• _WORK INSTRUCTIONS_: Would you please transcribe, exactly as written, the lines of the entries below starting at the one that holds "find the sum.\\" and ending at the one that holds "Difference in underweight", both included?
[[ MATERIAL FOR THIS EXERCISE open ]]
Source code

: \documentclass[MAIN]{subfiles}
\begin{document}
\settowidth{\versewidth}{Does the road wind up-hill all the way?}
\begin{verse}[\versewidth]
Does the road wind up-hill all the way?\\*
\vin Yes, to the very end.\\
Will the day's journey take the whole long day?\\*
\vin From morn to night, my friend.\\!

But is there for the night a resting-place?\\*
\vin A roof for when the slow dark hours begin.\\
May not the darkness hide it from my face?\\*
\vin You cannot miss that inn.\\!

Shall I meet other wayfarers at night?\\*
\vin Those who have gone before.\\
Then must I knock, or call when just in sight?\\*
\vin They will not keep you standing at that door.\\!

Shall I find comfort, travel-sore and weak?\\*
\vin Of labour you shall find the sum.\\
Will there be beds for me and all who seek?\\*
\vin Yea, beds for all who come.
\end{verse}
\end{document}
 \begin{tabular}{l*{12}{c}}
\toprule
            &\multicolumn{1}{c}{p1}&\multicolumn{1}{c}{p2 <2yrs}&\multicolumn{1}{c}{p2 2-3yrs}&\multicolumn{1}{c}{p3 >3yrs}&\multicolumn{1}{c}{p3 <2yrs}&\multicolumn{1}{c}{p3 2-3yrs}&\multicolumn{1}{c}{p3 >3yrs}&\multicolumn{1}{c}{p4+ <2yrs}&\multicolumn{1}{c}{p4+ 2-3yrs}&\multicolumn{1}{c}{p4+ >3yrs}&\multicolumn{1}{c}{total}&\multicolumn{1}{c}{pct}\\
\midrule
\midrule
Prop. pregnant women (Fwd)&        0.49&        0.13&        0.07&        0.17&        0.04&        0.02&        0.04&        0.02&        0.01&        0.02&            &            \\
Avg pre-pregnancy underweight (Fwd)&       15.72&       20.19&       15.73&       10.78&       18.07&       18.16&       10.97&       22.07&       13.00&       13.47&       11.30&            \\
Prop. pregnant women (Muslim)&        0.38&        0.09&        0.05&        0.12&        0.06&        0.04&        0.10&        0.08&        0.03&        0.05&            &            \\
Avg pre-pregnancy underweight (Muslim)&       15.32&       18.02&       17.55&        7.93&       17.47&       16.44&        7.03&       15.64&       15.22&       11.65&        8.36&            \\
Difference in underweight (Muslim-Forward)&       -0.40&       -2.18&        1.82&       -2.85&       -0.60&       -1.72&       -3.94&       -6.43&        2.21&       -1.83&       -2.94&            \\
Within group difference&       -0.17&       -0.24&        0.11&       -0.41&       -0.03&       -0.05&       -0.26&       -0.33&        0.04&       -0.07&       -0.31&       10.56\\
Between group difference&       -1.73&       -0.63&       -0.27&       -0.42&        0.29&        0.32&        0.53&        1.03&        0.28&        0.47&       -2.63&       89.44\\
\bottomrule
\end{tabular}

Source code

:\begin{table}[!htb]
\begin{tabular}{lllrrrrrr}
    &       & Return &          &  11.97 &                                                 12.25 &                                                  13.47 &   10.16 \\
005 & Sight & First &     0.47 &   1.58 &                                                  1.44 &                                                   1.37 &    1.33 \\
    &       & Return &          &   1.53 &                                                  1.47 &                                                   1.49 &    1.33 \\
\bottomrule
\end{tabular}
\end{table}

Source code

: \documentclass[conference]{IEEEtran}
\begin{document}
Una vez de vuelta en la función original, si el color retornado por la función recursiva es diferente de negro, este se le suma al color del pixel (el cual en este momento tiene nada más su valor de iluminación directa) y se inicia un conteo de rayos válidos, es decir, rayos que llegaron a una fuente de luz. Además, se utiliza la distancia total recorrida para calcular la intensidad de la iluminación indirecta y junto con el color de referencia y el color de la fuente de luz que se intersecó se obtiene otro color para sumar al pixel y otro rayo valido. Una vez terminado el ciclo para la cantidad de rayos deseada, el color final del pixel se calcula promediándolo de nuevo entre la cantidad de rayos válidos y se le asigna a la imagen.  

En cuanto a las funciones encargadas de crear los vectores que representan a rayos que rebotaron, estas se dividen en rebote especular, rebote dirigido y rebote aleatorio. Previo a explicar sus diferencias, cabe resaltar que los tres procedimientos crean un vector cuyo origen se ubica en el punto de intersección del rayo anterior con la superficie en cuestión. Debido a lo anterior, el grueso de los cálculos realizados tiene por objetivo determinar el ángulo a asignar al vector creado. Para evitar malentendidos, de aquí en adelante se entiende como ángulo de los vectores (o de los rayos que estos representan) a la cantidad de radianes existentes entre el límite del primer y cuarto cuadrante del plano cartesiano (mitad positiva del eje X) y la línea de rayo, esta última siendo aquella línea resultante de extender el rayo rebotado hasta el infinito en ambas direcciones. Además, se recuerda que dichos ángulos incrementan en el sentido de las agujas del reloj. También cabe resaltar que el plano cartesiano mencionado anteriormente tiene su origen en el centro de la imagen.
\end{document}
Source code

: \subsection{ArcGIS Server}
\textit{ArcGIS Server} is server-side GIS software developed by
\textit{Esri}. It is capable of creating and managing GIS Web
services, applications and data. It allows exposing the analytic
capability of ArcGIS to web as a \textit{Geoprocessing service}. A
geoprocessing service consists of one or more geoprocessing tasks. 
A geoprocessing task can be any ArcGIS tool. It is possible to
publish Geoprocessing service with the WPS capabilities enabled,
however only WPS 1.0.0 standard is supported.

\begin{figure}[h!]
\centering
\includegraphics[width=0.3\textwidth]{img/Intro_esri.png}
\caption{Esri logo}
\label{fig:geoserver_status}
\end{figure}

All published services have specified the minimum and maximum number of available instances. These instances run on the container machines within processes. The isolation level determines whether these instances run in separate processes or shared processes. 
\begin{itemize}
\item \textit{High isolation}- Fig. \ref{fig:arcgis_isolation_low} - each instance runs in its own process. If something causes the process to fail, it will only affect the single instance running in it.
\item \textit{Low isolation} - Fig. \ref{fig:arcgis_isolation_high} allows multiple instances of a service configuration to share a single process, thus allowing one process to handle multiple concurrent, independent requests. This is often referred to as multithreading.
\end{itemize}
[[ MATERIAL FOR THIS EXERCISE closed ]]
• _EXPECTED ANSWER_:
\vin Of labour you shall find the sum.\\
Will there be beds for me and all who seek?\\*
\vin Yea, beds for all who come.
\end{verse}
\end{document}
 \begin{tabular}{l*{12}{c}}
\toprule
            &\multicolumn{1}{c}{p1}&\multicolumn{1}{c}{p2 <2yrs}&\multicolumn{1}{c}{p2 2-3yrs}&\multicolumn{1}{c}{p3 >3yrs}&\multicolumn{1}{c}{p3 <2yrs}&\multicolumn{1}{c}{p3 2-3yrs}&\multicolumn{1}{c}{p3 >3yrs}&\multicolumn{1}{c}{p4+ <2yrs}&\multicolumn{1}{c}{p4+ 2-3yrs}&\multicolumn{1}{c}{p4+ >3yrs}&\multicolumn{1}{c}{total}&\multicolumn{1}{c}{pct}\\
\midrule
\midrule
Prop. pregnant women (Fwd)&        0.49&        0.13&        0.07&        0.17&        0.04&        0.02&        0.04&        0.02&        0.01&        0.02&            &            \\
Avg pre-pregnancy underweight (Fwd)&       15.72&       20.19&       15.73&       10.78&       18.07&       18.16&       10.97&       22.07&       13.00&       13.47&       11.30&            \\
Prop. pregnant women (Muslim)&        0.38&        0.09&        0.05&        0.12&        0.06&        0.04&        0.10&        0.08&        0.03&        0.05&            &            \\
Avg pre-pregnancy underweight (Muslim)&       15.32&       18.02&       17.55&        7.93&       17.47&       16.44&        7.03&       15.64&       15.22&       11.65&        8.36&            \\
Difference in underweight (Muslim-Forward)&       -0.40&       -2.18&        1.82&       -2.85&       -0.60&       -1.72&       -3.94&       -6.43&        2.21&       -1.83&       -2.94&            \\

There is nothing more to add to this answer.